You can continue working on the other digital components on the board and deepen your understanding. In any case, you get an insight into how digital circuits fundamentally work.

This should help me when familiarizing myself with the literature on the digital driven Canon A-1 and AE-1.

 

[Andreas Thaler]

Digital display of numbers: BCD-to-Seven-Segment-Decoder

Displays for numbers can be found on many electronic devices, either as LCDs or LEDs.

How they work and how the numbers are formed is usually not something you ask yourself, as long as they display correctly.

The DEB100 experimental board has two such digital displays as LEDs, located at the top center.

If you look at a number more closely, you will see that it consists of seven individual bars that either light up or do not light up.

Here, the 0 is displayed twice, and for each six of the seven bars are lit. The seventh bar in the middle remains dark.

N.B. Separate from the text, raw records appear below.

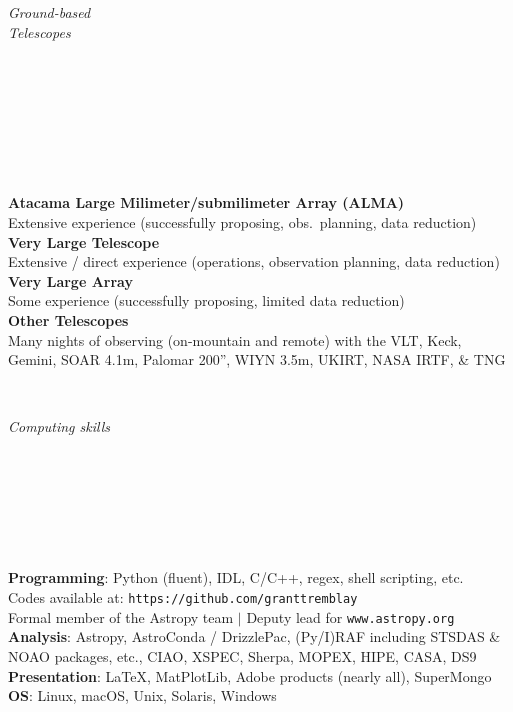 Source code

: \documentclass[11pt]{article}
\begin{document}
\hspace{2.5mm} \parbox{1.5in}{\textit{Ground-based \\ Telescopes \\\\\\\\\\\\\\\\ }} \parbox{5.15in}{
\textbf{Atacama Large Milimeter/submilimeter Array (ALMA)}\\
Extensive experience (successfully proposing, obs.~planning, data reduction)\\
\textbf{Very Large Telescope}\\
Extensive / direct experience (operations, observation planning, data reduction)\\
\textbf{Very Large Array}\\
Some experience (successfully proposing, limited data reduction)\\
\textbf{Other Telescopes}\\
Many nights of observing (on-mountain and remote) with the VLT, Keck, Gemini, SOAR 4.1m, Palomar 200'', WIYN 3.5m, UKIRT, NASA IRTF, \& TNG\\
}\\


\hspace{2.5mm} \parbox{1.5in}{\textit{Computing skills \\\\\\\\\\\\\\}}
\parbox{5.15in}{
\textbf{Programming}: Python (fluent), IDL, C/C++, regex, shell scripting, etc. \\ Codes available at: {\small \texttt{https://github.com/granttremblay}}\\
Formal member of the Astropy team $|$ Deputy lead for \texttt{www.astropy.org} \\
\textbf{Analysis}: Astropy, AstroConda / DrizzlePac, (Py/I)RAF including STSDAS \& NOAO packages, etc., CIAO, XSPEC, Sherpa, MOPEX, HIPE, CASA, DS9 \\
\textbf{Presentation}:  \LaTeX, MatPlotLib, Adobe products (nearly all), SuperMongo \\
\textbf{OS}: Linux, macOS, Unix, Solaris, Windows\\
}\\
\end{document}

As a graphic it looks like this, with one more dot added.

File:Slanted7SegmentDisplayWithDot.svg - Wikipedia

en.m.wikipedia.org

Here you can see that each bar is assigned a letter (we ignore the dot).

File:7 Segment Display with Labeled Segments.svg - Wikimedia Commons

commons.wikimedia.org

Seven-segment display - Wikipedia

en.wikipedia.org

In order for a number to be displayed, certain bars must light up together.

This way, all the numbers from 0 to 9 can be formed.


A digital circuit

is needed to generate these digits. This circuit works with binary numbers. This means that there are only 0 and 1.

Since we as humans mostly work with the decimal system, i.e. with ten digits instead of two, one system must be coded into the other.

see Jürgen Feldhoff, Digitaltechnik - Grundlagen der Digitalelektronik und Mikrocontrollertechnik, Lehrbrief 4.


This table shows the coding.

On the left, the decimal digits 0 to 9 are arranged vertically.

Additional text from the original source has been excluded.